_TASK INSTRUCTIONS_:
Find the line with "phenomenology is mechanism), unification" in the entries below, then reproduce it and every line after it down to and including the line with "25.0 & no & 24 \\", exactly.

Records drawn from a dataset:

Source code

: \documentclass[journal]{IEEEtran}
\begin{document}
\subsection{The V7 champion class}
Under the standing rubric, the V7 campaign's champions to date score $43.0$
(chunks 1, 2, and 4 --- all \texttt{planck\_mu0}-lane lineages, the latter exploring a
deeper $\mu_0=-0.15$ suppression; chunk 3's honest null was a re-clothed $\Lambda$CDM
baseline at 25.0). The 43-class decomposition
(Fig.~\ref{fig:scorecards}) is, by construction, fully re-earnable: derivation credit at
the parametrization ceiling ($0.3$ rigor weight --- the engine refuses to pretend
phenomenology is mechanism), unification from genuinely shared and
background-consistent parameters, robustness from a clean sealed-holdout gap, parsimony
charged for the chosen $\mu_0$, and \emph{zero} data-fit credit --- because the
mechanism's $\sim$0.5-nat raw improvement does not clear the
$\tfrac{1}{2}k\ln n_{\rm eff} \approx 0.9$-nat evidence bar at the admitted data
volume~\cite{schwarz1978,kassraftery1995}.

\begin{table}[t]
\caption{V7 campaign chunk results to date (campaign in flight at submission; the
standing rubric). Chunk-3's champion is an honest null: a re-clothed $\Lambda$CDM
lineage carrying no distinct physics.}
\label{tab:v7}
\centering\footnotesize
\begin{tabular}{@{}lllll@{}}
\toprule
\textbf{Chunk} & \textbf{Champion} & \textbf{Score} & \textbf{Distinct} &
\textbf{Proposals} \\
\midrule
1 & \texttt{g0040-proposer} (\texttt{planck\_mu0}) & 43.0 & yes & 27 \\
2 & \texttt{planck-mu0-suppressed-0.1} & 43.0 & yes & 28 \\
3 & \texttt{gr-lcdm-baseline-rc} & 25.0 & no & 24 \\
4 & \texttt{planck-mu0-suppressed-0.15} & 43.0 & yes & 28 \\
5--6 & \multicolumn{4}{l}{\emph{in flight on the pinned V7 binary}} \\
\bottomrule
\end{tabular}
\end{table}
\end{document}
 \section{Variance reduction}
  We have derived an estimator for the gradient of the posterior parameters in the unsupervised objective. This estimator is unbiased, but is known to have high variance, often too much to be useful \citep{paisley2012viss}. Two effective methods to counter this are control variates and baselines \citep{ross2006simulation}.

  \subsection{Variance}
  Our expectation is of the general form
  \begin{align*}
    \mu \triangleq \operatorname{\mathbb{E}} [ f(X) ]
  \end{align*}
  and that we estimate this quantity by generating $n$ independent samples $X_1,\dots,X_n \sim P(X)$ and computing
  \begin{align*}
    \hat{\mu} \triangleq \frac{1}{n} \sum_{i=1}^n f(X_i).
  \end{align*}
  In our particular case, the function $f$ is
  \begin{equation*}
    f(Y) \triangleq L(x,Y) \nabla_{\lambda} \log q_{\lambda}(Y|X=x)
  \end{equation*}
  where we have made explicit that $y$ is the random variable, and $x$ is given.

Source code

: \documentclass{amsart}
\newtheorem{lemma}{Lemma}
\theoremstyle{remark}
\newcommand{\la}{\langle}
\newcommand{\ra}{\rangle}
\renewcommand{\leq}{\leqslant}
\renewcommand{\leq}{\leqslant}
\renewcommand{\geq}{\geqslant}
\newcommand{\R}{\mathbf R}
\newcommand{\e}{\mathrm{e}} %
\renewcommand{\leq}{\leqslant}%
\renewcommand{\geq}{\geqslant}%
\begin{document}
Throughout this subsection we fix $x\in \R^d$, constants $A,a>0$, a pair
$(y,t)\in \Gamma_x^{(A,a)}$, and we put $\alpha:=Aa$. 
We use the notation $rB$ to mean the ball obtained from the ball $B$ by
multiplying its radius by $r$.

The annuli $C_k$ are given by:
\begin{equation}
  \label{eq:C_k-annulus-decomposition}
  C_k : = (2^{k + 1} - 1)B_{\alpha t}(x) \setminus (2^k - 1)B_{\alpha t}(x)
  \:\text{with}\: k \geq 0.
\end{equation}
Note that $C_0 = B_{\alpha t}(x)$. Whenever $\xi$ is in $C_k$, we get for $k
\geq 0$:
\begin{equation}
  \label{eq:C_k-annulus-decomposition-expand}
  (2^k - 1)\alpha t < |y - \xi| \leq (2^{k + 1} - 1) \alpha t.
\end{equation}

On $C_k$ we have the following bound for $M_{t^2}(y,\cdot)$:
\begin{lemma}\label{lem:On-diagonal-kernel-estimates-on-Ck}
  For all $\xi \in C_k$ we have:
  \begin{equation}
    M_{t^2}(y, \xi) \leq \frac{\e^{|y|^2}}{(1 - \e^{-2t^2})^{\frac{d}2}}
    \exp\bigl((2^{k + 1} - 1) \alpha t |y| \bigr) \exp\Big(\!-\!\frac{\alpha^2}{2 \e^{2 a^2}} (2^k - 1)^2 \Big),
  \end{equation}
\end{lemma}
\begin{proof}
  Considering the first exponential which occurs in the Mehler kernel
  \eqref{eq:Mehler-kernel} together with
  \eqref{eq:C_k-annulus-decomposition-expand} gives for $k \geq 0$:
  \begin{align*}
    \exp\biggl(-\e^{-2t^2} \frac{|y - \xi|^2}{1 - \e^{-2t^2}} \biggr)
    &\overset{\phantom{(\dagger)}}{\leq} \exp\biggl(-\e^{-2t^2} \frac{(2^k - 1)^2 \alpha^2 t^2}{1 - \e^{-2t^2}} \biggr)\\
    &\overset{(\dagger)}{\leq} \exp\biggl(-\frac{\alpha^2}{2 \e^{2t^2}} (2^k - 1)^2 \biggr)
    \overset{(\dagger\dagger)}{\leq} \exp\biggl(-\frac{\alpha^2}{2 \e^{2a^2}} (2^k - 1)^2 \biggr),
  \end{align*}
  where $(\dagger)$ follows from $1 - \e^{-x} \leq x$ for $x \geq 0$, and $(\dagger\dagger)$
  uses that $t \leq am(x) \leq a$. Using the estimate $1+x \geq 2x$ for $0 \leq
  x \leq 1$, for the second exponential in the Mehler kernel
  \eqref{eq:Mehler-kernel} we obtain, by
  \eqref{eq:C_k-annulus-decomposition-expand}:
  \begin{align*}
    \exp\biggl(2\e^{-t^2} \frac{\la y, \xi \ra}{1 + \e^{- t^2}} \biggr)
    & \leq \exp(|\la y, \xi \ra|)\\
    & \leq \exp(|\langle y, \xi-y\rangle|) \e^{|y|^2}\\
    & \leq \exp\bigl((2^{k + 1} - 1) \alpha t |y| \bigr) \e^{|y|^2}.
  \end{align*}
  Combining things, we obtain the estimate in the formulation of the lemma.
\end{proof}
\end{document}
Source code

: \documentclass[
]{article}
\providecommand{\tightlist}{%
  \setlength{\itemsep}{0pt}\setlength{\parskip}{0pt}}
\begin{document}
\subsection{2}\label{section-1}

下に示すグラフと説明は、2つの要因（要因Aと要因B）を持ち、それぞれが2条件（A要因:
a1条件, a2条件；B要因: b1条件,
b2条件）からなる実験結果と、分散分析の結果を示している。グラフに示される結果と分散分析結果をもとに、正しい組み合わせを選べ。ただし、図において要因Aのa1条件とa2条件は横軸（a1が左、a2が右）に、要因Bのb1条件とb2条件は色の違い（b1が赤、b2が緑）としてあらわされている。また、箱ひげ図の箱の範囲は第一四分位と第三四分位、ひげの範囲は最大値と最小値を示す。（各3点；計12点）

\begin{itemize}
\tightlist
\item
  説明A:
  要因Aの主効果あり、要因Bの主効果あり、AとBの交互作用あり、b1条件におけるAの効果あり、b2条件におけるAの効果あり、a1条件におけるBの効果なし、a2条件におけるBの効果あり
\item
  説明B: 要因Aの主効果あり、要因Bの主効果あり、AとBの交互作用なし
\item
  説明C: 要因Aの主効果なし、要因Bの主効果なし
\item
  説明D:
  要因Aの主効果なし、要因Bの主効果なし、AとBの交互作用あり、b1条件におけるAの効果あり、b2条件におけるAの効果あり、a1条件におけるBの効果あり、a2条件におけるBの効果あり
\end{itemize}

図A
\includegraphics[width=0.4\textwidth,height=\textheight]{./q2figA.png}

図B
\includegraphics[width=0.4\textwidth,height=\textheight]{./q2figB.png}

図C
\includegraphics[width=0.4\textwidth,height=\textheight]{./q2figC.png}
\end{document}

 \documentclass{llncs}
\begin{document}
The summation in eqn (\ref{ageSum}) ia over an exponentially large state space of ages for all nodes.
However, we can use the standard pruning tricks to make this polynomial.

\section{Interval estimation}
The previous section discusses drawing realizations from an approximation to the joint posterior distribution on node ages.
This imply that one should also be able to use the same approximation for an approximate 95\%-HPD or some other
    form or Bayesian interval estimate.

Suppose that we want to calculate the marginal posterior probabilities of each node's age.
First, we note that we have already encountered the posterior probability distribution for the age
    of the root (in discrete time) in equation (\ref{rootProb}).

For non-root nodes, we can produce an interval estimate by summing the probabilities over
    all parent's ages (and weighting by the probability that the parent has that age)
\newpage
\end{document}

_TASK SOLUTION_:
phenomenology is mechanism), unification from genuinely shared and
background-consistent parameters, robustness from a clean sealed-holdout gap, parsimony
charged for the chosen $\mu_0$, and \emph{zero} data-fit credit --- because the
mechanism's $\sim$0.5-nat raw improvement does not clear the
$\tfrac{1}{2}k\ln n_{\rm eff} \approx 0.9$-nat evidence bar at the admitted data
volume~\cite{schwarz1978,kassraftery1995}.

\begin{table}[t]
\caption{V7 campaign chunk results to date (campaign in flight at submission; the
standing rubric). Chunk-3's champion is an honest null: a re-clothed $\Lambda$CDM
lineage carrying no distinct physics.}
\label{tab:v7}
\centering\footnotesize
\begin{tabular}{@{}lllll@{}}
\toprule
\textbf{Chunk} & \textbf{Champion} & \textbf{Score} & \textbf{Distinct} &
\textbf{Proposals} \\
\midrule
1 & \texttt{g0040-proposer} (\texttt{planck\_mu0}) & 43.0 & yes & 27 \\
2 & \texttt{planck-mu0-suppressed-0.1} & 43.0 & yes & 28 \\
3 & \texttt{gr-lcdm-baseline-rc} & 25.0 & no & 24 \\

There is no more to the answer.